Kendall Burman of the Center for Democracy and Technology tells RT:
“We have a number of concerns with something like this bill that creates sort of a vast hole in the privacy law to allow government to receive these kinds of information.”
She states that the bill, as it stands, allows the U.S. government to involve itself in any online correspondence if it believes there is reason to suspect cyber crime.
As with other recent attempts at Internet censorship that have been discussed in Congress, the wording within the CISPA allows the government to interpret the law so broadly, that any online communication or interaction could then be suspect, and monitored without the knowledge of the parties concerned.
The CDT in a press release last month warned that CISPA allows Internet Service Providers to “funnel private communications and related information back to the government without adequate privacy protections and controls.
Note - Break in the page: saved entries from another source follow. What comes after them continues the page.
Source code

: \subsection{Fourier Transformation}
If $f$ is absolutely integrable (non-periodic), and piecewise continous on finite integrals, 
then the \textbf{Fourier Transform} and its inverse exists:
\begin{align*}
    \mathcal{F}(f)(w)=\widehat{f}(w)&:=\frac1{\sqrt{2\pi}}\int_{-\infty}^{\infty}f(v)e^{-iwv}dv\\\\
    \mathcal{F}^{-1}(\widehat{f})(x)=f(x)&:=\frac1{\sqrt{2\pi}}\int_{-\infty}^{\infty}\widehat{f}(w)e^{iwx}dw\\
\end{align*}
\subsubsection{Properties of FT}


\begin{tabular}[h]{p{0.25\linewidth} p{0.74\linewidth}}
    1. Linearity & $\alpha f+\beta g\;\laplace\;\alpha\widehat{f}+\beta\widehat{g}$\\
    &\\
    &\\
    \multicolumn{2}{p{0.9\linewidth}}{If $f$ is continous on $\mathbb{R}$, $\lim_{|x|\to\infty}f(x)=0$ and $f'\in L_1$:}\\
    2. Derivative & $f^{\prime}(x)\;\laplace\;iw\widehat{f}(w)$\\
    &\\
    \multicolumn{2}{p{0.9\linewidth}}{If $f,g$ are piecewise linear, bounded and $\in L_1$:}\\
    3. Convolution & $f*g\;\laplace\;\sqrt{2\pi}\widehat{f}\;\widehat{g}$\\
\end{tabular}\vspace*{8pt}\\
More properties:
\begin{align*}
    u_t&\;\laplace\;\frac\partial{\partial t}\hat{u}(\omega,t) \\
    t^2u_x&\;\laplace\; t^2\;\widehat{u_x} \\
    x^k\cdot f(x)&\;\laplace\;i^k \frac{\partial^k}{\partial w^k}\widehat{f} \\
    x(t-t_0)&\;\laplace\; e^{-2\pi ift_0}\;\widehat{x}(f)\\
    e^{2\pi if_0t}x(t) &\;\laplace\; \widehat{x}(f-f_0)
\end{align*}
The bill does not specify which agencies ISPs could disclose customer data to, but the structure and incentives in the bill raise a very real possibility that the National Security Agency or the DOD’s Cybercommand would be the primary recipient.”
CISPA has also been condemned by the Electronic Frontier Foundation, an online advocacy group. They say that “It effectively creates a ‘cybersecurity'’ exemption to all existing laws. There are almost no restrictions on what can be collected and how it can be used, provided a company can claim it was motivated by ‘cybersecurity purposes'.”
According to both CDT and EFF, this means some of the largest corporations in the country, including online service providers like Google, Twitter, Facebook or AT&T could, if pressured, copy confidential information from a user and send this information to the Pentagon, as long as the government believes there is a reason to suspect wrongdoing.
According to the authors of CISPA, this bill has been made “To provide for the sharing of certain cyber threat intelligence and cyber threat information between the intelligence community and cybersecurity entities.” They also state: “and for other purposes,” which is broad and rather undefined.
In the video Kendall Burman of the Center for Democracy and Technology tells RT: “Cyber security, when done right and done narrowly, could benefit everyone. But it needs to be done in an incremental way with a narrow approach, and the heavy hand that lawmakers are taking with these current bills . . . it brings real serious concerns.”
At today's date CISPA has the support of over 100 representatives in the House, who favor the cybersecurity legislation, but do not take into account what it can do to the everyday Internet user.
While there are no major protests as yet, as happened with SOPA and PIPA, Burman feels it will only be a matter of time before concerned Americans demand to have their say in the matter.
“One of the lessons we learned in the reaction to SOPA and PIPA is that when Congress tries to legislate on things that are going to affect Internet users’ experience, the Internet users are going to pay attention,” says Burman. She adds that H.R. 3523 “Definitely could affect in a very serious way the Internet experience.”
She does add that “People are starting to notice.”
However, given the speed that this latest bill could be snuck through in Congress, anyone concerned over the future of the free Internet should be on the look out.